The proliferation of drone technology has enabled Unmanned Aerial Vehicles to perform tasks that were previously impractical, such as autonomous delivery and real-time surveillance. In cloud-edge collaborative environments, UAVs interact with GS and NCC to optimize resource allocation and task execution. However, the limited coverage of GS necessitates frequent handovers, where UAVs switch between GS nodes to maintain connectivity. This process requires efficient authentication to prevent security breaches, such as man-in-the-middle attacks and replay attacks. Traditional authentication methods, based on conventional cryptographic primitives, often fail to address physical security concerns, as UAVs and GS deployed in open environments are vulnerable to physical capture. Moreover, these methods incur high computational and communication overhead, exacerbating latency issues in time-sensitive applications. To overcome these limitations, we explore the use of PUF, a hardware-based security primitive that generates unique, unpredictable responses based on physical device characteristics. PUF-based authentication enhances resistance against physical attacks and reduces reliance on stored secrets, making it ideal for resource-constrained UAV networks.
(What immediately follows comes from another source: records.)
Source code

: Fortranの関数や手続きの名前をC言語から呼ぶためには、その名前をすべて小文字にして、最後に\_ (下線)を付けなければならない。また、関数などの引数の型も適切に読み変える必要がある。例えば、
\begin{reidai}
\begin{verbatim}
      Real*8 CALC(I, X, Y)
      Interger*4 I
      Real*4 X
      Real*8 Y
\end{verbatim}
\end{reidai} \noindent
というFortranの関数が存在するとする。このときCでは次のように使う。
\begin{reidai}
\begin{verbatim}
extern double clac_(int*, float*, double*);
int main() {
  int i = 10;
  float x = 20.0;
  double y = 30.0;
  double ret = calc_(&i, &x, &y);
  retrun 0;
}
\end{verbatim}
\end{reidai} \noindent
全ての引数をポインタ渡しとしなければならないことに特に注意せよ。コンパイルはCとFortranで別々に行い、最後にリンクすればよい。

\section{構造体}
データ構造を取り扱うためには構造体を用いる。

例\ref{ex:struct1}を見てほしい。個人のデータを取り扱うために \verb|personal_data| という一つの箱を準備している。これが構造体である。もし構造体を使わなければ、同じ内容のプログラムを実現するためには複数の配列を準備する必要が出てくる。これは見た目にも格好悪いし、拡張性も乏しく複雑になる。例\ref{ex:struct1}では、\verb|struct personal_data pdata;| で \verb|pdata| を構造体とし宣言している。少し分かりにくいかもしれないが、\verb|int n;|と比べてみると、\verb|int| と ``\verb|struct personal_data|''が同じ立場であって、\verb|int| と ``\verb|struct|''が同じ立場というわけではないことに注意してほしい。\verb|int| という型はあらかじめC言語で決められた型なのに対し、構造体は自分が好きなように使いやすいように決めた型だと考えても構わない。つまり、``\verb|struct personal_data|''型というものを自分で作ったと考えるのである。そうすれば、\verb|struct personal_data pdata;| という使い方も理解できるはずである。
In this work, we design a protocol that integrates PUF with cloud-edge coordination, ensuring seamless and secure handovers while minimizing performance bottlenecks.
Existing handover authentication protocols for UAV networks have been extensively studied, yet they exhibit significant shortcomings. For instance, protocols based on elliptic curve cryptography, such as those in literature, achieve authentication by offloading computations to edge servers but involve multiple communication rounds, increasing latency. Others employ symmetric encryption or hybrid approaches, which, while lightweight, depend heavily on key secrecy and lack resilience against physical attacks. Recent efforts incorporating PUF focus on pre-stored CRPs, but this leads to substantial storage overhead and vulnerability to ML attacks, as attackers can model CRPs from distributed nodes. Dynamic CRP update mechanisms have been proposed to mitigate storage issues, but they struggle with synchronization across multiple GS in handover scenarios. Additionally, schemes using secret sharing or blockchain introduce computational complexity that undermines real-time performance. Our review highlights the need for a protocol that combines PUF’s physical security with efficient synchronization and low overhead, specifically tailored for cloud-edge collaborative UAV networks. In contrast to prior work, our protocol employs anonymous response segmentation and CRT-based batch synchronization, addressing these gaps effectively.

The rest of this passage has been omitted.